### DATASET EXTRACT
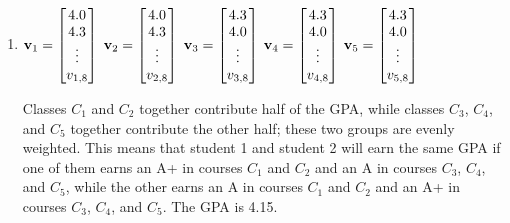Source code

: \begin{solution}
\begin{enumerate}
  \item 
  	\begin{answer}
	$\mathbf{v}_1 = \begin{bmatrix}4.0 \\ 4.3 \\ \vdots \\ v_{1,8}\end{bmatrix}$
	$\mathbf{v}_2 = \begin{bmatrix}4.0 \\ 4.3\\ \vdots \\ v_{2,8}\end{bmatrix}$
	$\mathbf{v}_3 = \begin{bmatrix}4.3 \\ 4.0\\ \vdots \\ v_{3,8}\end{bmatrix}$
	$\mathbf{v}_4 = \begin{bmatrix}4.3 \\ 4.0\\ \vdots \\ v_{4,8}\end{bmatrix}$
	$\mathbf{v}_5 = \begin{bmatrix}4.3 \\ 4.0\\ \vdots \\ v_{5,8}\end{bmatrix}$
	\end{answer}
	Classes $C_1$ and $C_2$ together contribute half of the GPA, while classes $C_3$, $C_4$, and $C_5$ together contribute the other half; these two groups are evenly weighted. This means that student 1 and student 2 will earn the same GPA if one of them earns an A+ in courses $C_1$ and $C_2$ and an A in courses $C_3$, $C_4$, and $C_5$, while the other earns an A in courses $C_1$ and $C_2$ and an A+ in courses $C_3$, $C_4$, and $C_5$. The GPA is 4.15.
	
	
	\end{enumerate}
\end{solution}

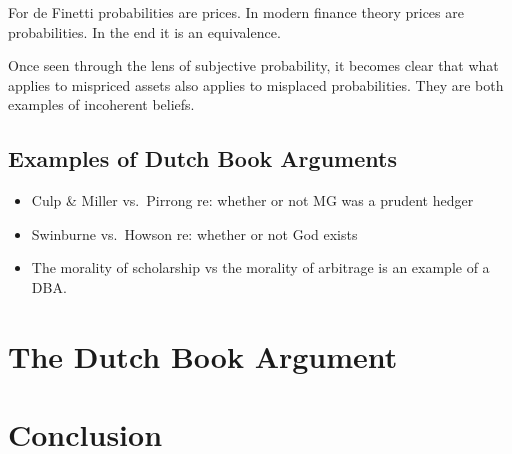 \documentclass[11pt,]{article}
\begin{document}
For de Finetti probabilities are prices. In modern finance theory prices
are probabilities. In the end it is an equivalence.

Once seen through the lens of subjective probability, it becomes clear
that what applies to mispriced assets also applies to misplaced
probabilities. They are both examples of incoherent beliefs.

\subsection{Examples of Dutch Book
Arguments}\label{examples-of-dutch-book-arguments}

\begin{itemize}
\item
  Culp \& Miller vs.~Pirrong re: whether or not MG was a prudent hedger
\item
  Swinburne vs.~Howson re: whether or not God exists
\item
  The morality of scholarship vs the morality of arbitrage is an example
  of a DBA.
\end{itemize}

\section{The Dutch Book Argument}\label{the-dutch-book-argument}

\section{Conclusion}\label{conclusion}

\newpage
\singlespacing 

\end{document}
######
### DATASET EXTRACT
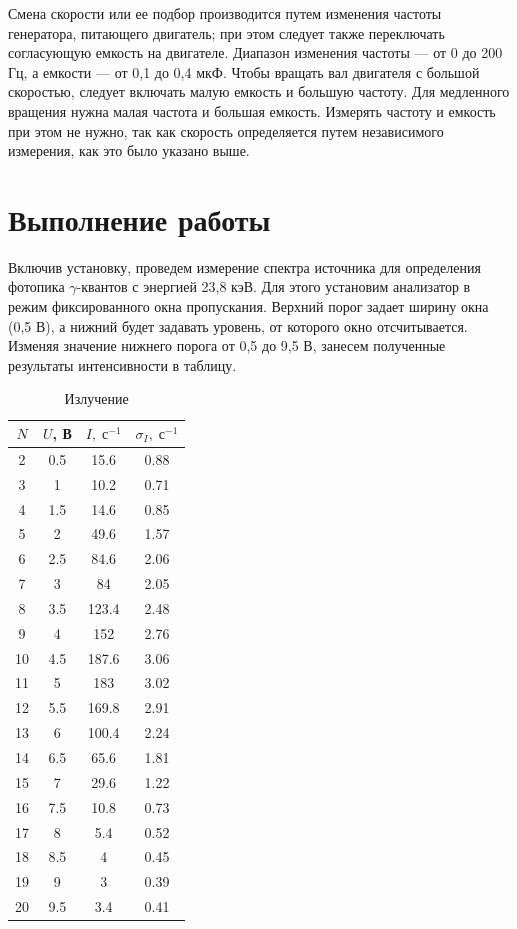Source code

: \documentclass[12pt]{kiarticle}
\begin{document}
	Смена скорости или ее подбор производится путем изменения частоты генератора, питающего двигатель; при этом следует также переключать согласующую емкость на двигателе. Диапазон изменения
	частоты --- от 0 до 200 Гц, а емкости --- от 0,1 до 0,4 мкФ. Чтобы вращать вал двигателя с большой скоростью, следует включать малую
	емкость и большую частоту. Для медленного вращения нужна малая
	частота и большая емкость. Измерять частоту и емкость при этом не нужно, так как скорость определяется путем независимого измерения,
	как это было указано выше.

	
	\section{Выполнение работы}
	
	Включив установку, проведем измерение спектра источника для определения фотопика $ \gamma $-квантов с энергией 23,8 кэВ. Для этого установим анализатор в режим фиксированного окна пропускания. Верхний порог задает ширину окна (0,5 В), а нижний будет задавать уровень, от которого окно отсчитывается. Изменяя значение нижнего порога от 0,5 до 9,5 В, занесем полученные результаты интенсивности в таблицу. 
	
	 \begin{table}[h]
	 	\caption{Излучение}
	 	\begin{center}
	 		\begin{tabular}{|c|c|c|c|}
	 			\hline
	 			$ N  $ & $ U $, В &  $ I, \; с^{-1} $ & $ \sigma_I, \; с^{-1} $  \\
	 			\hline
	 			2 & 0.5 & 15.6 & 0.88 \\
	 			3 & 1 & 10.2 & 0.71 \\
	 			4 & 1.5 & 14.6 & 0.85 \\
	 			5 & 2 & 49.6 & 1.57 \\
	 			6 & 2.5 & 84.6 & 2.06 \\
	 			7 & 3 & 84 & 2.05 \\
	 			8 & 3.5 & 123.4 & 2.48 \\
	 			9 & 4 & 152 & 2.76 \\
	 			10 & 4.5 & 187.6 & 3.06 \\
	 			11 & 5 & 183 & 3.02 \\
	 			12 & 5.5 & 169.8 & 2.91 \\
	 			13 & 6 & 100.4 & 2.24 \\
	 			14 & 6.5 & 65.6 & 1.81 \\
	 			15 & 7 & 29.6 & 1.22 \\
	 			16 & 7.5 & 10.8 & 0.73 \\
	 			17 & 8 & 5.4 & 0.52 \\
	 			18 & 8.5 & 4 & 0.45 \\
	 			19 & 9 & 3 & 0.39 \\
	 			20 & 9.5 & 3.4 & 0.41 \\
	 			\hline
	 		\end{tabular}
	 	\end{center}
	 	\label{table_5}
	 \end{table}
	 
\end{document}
######
[YOUR ASSIGNMENT] Using the listing, copy every line where the word "that" shows up.

[OUTPUT OF THE EXERCISE]
	Classes $C_1$ and $C_2$ together contribute half of the GPA, while classes $C_3$, $C_4$, and $C_5$ together contribute the other half; these two groups are evenly weighted. This means that student 1 and student 2 will earn the same GPA if one of them earns an A+ in courses $C_1$ and $C_2$ and an A in courses $C_3$, $C_4$, and $C_5$, while the other earns an A in courses $C_1$ and $C_2$ and an A+ in courses $C_3$, $C_4$, and $C_5$. The GPA is 4.15.
that what applies to mispriced assets also applies to misplaced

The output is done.